## Dataset items

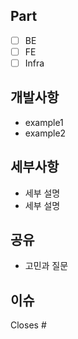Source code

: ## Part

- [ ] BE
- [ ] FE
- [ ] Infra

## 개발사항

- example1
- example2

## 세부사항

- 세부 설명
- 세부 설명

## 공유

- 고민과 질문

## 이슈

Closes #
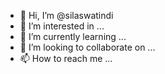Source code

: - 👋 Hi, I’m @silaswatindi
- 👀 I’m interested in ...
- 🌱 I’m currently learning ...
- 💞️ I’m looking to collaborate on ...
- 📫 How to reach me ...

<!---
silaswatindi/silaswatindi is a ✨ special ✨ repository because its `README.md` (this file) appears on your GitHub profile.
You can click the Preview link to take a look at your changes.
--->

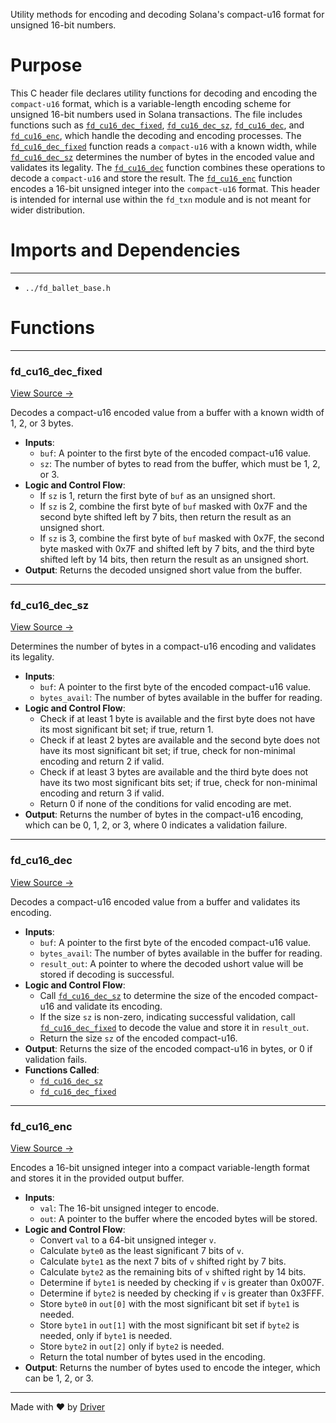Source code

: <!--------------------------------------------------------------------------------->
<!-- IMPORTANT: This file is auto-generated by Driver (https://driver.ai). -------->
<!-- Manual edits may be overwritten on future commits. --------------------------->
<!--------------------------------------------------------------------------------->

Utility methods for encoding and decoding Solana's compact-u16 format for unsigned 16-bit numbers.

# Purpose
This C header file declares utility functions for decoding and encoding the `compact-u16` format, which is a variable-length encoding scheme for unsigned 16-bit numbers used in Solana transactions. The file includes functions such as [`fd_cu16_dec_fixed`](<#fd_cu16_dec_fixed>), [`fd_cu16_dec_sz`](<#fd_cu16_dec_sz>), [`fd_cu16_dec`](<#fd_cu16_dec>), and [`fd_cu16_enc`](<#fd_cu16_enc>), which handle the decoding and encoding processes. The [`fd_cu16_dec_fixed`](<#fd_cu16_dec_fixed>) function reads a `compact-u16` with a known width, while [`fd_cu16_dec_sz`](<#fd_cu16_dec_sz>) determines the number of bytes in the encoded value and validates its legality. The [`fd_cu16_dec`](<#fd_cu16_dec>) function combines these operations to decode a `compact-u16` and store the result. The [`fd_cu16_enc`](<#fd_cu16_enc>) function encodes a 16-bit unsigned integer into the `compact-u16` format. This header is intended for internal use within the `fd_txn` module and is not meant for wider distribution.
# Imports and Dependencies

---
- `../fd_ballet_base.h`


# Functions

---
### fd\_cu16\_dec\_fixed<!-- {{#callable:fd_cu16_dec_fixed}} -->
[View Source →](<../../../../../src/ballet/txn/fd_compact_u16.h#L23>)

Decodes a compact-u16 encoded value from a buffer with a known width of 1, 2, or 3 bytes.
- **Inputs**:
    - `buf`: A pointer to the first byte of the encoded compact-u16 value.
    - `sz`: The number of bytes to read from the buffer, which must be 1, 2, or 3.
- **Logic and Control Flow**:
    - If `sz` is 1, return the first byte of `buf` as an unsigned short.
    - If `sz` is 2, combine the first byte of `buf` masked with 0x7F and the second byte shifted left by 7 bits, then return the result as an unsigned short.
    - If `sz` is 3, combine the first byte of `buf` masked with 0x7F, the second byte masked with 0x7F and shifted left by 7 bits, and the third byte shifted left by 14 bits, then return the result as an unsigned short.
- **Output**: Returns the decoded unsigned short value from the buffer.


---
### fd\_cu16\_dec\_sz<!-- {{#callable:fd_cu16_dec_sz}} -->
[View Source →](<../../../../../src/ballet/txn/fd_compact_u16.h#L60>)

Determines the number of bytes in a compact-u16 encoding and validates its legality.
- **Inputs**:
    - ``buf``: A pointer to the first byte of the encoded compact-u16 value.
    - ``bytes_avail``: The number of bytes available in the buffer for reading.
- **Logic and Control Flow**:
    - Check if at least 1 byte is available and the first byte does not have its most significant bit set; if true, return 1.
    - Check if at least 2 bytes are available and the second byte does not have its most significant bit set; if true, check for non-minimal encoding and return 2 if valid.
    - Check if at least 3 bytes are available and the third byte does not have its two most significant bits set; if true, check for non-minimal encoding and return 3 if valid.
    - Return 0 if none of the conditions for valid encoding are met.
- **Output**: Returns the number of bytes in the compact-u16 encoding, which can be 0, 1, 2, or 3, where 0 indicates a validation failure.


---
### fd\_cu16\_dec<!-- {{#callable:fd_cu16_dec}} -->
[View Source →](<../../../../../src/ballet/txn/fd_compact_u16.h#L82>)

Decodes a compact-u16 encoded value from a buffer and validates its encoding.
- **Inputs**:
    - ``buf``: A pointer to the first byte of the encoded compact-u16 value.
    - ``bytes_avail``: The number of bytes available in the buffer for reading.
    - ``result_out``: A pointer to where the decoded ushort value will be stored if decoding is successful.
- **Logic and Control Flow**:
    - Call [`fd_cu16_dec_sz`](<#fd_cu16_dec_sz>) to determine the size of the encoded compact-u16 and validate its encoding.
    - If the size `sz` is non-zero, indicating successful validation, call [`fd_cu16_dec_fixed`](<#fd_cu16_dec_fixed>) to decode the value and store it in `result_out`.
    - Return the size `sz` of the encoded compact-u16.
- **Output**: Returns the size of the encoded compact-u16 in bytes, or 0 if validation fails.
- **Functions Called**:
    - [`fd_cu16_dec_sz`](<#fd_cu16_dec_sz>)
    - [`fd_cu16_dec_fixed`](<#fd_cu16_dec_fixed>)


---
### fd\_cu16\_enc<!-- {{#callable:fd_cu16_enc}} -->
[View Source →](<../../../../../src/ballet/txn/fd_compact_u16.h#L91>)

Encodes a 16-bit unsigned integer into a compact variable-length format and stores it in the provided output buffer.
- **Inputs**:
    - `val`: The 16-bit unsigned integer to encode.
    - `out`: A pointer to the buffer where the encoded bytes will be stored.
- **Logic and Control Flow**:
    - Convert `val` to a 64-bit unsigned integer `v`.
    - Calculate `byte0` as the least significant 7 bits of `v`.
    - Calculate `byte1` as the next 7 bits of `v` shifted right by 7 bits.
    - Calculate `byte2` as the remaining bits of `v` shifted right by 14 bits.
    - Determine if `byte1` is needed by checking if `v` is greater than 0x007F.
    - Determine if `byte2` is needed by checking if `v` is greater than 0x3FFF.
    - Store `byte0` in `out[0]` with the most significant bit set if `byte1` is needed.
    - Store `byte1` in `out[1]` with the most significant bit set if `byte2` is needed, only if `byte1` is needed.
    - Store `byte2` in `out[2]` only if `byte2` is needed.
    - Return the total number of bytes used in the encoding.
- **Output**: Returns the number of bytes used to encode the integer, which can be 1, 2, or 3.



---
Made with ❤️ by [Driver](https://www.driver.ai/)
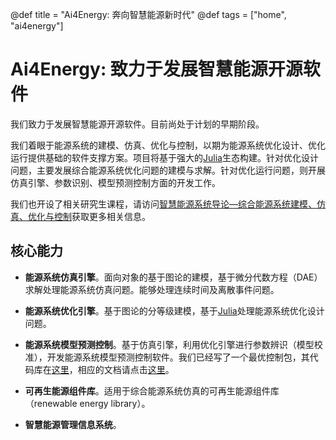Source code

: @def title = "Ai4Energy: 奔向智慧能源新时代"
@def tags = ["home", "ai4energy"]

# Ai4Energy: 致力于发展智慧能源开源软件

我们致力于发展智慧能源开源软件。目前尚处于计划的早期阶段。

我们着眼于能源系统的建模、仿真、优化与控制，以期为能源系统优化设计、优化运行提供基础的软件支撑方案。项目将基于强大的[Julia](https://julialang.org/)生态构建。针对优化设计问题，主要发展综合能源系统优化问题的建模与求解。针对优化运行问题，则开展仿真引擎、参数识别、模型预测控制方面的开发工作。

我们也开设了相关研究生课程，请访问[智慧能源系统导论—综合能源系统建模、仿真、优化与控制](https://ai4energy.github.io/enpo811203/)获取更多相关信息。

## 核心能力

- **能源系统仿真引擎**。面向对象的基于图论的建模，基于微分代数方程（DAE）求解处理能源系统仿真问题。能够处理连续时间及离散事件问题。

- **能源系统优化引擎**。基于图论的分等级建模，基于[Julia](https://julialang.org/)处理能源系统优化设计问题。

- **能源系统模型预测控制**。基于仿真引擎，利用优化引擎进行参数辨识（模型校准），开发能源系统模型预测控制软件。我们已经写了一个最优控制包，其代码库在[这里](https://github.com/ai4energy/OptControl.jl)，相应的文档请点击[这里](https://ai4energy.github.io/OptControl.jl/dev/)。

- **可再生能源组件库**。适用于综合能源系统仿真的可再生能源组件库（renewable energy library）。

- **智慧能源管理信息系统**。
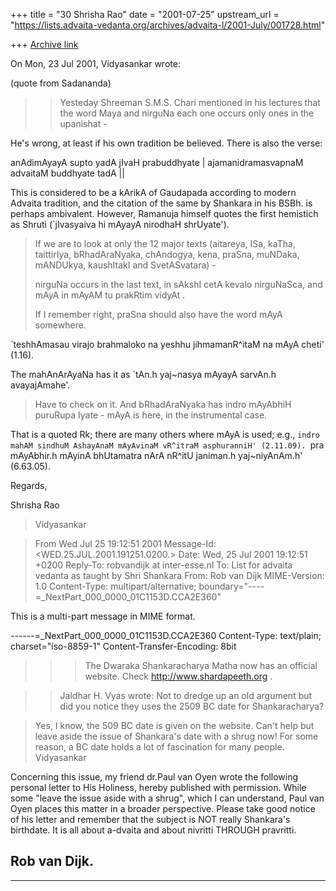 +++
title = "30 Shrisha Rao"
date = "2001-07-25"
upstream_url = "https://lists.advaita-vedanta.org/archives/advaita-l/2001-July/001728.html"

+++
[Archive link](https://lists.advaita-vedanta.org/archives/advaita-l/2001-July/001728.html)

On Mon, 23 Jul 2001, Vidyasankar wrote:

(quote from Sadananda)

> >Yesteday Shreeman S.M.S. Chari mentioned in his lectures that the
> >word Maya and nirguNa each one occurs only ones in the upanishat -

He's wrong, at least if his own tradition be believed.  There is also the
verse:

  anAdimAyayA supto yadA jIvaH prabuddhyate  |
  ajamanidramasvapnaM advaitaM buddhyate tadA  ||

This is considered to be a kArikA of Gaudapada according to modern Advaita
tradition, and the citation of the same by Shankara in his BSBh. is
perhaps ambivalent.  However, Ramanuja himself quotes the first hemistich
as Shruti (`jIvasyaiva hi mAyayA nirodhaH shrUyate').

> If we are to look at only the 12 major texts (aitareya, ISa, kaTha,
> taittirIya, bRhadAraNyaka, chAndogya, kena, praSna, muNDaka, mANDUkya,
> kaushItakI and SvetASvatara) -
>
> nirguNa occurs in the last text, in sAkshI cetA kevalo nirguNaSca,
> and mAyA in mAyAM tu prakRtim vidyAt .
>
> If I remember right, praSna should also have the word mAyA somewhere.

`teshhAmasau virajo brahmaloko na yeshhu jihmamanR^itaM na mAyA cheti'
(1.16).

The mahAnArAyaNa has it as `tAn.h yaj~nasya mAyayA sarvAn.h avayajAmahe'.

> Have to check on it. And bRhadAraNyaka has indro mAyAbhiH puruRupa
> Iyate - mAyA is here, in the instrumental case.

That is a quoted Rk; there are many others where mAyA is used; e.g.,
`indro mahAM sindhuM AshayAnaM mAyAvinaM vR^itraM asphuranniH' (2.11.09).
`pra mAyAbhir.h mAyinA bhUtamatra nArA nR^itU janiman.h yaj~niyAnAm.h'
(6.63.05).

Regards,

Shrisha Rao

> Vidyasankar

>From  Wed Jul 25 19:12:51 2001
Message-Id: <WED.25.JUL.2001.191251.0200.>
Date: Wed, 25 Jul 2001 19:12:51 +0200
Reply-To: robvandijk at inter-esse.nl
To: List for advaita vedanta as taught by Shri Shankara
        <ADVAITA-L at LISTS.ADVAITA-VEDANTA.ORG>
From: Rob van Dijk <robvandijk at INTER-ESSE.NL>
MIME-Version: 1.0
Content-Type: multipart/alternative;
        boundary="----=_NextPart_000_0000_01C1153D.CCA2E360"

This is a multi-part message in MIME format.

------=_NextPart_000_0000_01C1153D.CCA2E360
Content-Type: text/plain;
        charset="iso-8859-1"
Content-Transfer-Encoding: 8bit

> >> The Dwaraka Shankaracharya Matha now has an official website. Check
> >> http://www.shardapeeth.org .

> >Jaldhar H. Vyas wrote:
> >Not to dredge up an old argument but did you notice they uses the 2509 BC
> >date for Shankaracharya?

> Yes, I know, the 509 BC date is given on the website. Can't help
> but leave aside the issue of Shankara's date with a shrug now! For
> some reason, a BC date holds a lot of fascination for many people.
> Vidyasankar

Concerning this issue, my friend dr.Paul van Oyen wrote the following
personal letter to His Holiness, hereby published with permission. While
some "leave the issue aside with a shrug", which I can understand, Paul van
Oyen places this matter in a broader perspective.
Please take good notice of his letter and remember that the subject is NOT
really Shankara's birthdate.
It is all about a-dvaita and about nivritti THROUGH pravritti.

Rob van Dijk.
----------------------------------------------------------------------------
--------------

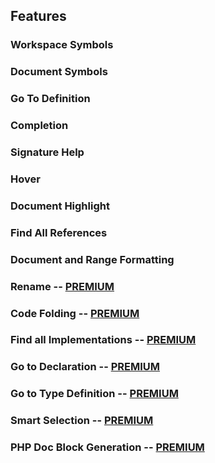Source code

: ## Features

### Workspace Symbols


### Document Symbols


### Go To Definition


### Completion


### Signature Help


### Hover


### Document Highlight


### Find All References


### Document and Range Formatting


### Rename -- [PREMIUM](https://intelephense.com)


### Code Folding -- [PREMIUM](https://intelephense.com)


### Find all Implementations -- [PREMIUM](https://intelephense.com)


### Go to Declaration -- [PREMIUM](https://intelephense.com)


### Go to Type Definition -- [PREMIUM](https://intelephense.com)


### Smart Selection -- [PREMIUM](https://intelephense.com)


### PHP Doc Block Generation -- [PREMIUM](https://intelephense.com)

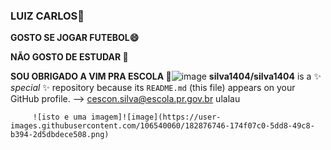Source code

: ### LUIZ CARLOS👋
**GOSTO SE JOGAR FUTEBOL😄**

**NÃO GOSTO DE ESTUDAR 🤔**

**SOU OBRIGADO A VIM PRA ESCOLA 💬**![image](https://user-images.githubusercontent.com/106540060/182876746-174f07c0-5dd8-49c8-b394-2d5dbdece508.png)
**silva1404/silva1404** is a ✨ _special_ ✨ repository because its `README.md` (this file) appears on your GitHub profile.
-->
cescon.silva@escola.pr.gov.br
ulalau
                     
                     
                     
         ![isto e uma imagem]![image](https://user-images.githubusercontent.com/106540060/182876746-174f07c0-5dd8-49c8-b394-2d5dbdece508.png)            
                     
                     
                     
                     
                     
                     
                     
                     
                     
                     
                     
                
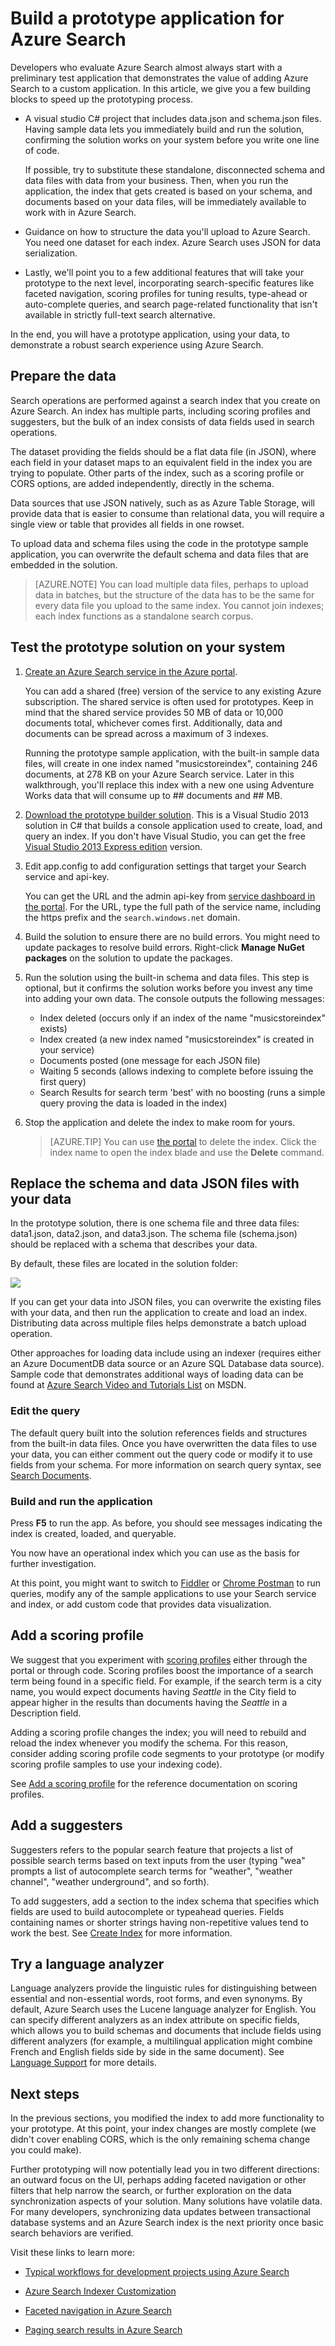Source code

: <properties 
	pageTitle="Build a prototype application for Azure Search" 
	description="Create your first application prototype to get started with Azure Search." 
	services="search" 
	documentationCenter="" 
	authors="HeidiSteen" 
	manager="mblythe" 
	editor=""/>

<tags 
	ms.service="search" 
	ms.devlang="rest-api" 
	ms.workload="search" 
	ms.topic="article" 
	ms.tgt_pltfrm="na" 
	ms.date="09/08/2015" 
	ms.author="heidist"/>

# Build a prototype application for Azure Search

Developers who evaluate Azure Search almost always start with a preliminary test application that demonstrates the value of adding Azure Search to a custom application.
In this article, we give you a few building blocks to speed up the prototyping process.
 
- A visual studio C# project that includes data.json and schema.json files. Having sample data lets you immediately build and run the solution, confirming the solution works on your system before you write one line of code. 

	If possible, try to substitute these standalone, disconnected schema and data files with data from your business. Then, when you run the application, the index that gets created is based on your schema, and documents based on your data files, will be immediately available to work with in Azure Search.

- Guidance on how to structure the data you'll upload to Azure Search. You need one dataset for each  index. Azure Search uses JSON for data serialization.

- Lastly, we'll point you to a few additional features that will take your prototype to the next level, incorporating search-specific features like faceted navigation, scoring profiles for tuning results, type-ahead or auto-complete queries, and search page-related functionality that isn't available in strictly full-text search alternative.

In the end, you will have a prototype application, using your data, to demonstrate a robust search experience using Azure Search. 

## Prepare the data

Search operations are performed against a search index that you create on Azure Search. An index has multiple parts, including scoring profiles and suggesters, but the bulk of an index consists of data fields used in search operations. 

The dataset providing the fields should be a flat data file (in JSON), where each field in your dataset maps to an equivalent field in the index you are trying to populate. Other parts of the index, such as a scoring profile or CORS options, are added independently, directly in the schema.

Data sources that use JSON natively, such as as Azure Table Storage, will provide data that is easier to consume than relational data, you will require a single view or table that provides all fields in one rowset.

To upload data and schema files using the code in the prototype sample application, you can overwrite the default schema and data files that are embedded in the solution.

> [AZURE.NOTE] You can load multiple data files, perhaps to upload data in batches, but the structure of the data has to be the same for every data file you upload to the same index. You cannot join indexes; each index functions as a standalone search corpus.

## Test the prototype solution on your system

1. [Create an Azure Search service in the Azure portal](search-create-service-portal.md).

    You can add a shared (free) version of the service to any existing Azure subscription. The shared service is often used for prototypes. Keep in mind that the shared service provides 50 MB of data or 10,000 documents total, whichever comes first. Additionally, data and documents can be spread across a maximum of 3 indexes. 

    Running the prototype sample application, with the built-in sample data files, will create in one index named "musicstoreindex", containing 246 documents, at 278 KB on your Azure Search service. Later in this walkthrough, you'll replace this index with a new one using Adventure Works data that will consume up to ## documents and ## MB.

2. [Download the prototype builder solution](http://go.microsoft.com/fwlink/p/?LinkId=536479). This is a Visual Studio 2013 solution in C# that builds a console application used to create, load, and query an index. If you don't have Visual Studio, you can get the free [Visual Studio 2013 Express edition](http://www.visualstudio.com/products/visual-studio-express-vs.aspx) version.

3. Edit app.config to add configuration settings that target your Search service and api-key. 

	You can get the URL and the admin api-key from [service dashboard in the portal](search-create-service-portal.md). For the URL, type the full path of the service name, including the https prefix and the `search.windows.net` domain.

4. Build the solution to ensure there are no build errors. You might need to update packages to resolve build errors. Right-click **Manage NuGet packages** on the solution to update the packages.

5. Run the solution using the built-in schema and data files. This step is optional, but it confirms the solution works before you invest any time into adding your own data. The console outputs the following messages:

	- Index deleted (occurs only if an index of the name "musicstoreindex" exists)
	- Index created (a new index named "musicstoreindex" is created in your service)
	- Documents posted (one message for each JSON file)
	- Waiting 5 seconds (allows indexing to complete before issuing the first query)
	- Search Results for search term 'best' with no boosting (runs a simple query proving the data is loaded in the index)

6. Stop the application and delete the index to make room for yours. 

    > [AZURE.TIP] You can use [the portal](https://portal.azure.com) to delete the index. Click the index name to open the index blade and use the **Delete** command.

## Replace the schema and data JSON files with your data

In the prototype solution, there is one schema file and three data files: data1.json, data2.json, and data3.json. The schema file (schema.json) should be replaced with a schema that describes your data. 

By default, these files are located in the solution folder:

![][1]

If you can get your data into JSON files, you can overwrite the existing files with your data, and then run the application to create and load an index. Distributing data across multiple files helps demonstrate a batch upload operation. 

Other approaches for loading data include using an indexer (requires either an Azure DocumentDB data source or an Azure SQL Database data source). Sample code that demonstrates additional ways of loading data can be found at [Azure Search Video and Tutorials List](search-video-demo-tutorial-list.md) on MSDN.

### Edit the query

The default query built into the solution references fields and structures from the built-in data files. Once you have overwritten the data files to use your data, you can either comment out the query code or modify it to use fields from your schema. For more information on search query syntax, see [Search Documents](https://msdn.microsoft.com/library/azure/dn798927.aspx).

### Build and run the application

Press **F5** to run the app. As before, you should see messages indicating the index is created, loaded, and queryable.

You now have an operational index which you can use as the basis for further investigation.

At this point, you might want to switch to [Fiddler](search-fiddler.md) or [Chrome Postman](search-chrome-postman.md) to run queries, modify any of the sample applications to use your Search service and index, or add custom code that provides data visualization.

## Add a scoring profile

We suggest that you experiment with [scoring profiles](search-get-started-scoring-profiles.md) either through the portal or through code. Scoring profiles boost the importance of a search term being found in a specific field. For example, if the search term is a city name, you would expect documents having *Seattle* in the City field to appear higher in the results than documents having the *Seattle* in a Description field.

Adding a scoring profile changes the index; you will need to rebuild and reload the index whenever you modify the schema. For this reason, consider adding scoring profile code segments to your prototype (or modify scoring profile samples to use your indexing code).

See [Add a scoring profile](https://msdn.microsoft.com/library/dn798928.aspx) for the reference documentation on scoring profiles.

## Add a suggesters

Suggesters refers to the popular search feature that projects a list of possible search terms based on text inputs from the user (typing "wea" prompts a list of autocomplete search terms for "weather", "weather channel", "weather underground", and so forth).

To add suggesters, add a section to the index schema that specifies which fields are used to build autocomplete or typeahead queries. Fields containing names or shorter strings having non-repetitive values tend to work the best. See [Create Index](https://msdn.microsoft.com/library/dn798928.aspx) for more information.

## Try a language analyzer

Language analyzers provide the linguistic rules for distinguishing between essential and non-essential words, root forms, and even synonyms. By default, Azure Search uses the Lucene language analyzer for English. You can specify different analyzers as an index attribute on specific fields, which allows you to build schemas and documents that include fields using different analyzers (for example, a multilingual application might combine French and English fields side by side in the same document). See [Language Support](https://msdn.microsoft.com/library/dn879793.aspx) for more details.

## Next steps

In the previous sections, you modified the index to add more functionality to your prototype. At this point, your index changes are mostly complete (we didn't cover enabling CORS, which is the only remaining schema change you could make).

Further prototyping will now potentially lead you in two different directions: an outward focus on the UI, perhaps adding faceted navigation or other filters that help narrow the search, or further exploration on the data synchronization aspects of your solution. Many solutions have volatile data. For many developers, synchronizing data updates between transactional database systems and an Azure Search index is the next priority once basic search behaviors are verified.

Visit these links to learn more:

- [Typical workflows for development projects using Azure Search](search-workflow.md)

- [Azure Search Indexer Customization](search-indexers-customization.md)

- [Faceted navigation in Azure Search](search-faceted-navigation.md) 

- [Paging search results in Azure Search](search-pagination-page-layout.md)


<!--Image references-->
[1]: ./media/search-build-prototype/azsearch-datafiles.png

## WHAT YOU HAVE TO DO
Above are some records; copy exactly the lines from the one with "### Document Symbols" through the one with "### Code Folding", both included, and no others.

## RESULT
### Document Symbols


### Go To Definition


### Completion


### Signature Help


### Hover


### Document Highlight


### Find All References


### Document and Range Formatting


### Rename -- [PREMIUM](https://intelephense.com)


### Code Folding -- [PREMIUM](https://intelephense.com)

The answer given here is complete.